Corporations bet on a unified Europe long ago
If I believe that the European Union will continue to move forward on the path of political unification, as Helmut Kohl predicted back in 1991, it is also because a European economic elite has appeared on the scene. Searches that I carried out together with Eelke Heemskerk on the establishment of a European network by European “Captains of Industry” led us to conclude that businesses had put their money on a unified Europe a long time ago. This process has been evident since the end of the 1970s.
Relations between European companies increased sharply at that time, and the trend is getting stronger in the 21st Century. In addition to specially established consultative and round tables, we find, from 2005 to 2010, that the introduction of dual international functions (appointment to the supervisory boards of two companies in two different European countries) is a growing phenomenon among major European companies (the 300 top rankings of the Eurofirst index). These double mandates have increased from almost 300 to nearly 400.
However, the international solidarity of companies from across the Atlantic, in contrast, is on the wane. [[Europe is the only economic sphere in which the economic elite is increasingly merging]]. No less than 42 per cent of large international corporations identify opportunities for growth and acquisitions in Europe. For nearly a third of these companies, western Europe will be the preferred destination for mergers and acquisitions in the next two years. On continental Europe, Germany is the favourite target (62 per cent), while France (22 per cent) and the Netherlands (21 per cent) lag much further behind.
The populist parties are split
Frits Bolkestein, still, is right in some ways. By relying on cheap loans within the Eurozone, the countries in southern Europe lived beyond their means for years. But these countries have been called to order by Germany and the Netherlands, followed, with some reluctance, by France. The reforms and austerity measures in Greece, Italy and Spain are draconian.
Spain, it seems, has found the road to economic recovery. ”The Spanish economy is emerging cautiously from the crisis” leads De Volkskrant on October 10. The Spanish banking sector is now under European supervision, and the Spanish public sector also appears to be committed to a clean-up. What’s more, if Spain does emerge from this crisis, Italy has every chance of doing so too. In this context, the decline of Berlusconi is also a promising sign.

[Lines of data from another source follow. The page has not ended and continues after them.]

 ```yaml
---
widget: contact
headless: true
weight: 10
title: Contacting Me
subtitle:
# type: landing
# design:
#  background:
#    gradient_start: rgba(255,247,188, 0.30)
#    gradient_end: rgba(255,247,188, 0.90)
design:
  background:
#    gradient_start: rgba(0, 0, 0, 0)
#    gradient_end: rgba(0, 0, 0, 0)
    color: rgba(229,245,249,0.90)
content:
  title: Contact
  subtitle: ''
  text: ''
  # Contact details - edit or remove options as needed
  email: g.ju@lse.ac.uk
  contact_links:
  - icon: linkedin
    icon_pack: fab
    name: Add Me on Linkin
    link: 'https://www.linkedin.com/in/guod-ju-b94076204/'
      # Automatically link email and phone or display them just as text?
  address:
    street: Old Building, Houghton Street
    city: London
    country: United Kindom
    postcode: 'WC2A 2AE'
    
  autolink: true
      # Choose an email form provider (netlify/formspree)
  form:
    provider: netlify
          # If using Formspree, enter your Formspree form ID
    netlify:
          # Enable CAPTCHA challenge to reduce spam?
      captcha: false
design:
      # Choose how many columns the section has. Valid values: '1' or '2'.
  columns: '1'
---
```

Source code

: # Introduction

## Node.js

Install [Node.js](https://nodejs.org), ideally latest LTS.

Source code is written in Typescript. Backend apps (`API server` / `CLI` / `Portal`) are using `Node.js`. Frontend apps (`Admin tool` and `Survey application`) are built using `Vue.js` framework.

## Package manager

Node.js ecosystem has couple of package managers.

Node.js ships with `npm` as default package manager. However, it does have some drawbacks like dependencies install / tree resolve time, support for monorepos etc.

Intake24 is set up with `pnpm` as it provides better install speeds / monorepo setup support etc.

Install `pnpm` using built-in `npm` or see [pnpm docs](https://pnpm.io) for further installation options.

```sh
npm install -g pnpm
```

The road back would mean the end of the euro, which is what the radical right and the radical left in many European countries want. The political elites of various countries have not ceased to run into difficulties raised by the powerful anti-European sentiment. In all the countries, this mood will translate into lasting electoral success for the anti-European parties. But the populists, who are highly divided, will remain powerless so long as the economic elite of Europe remains firmly united. Greece may yet be forced to leave the monetary union. As long as it remains, though, the euro is in no danger.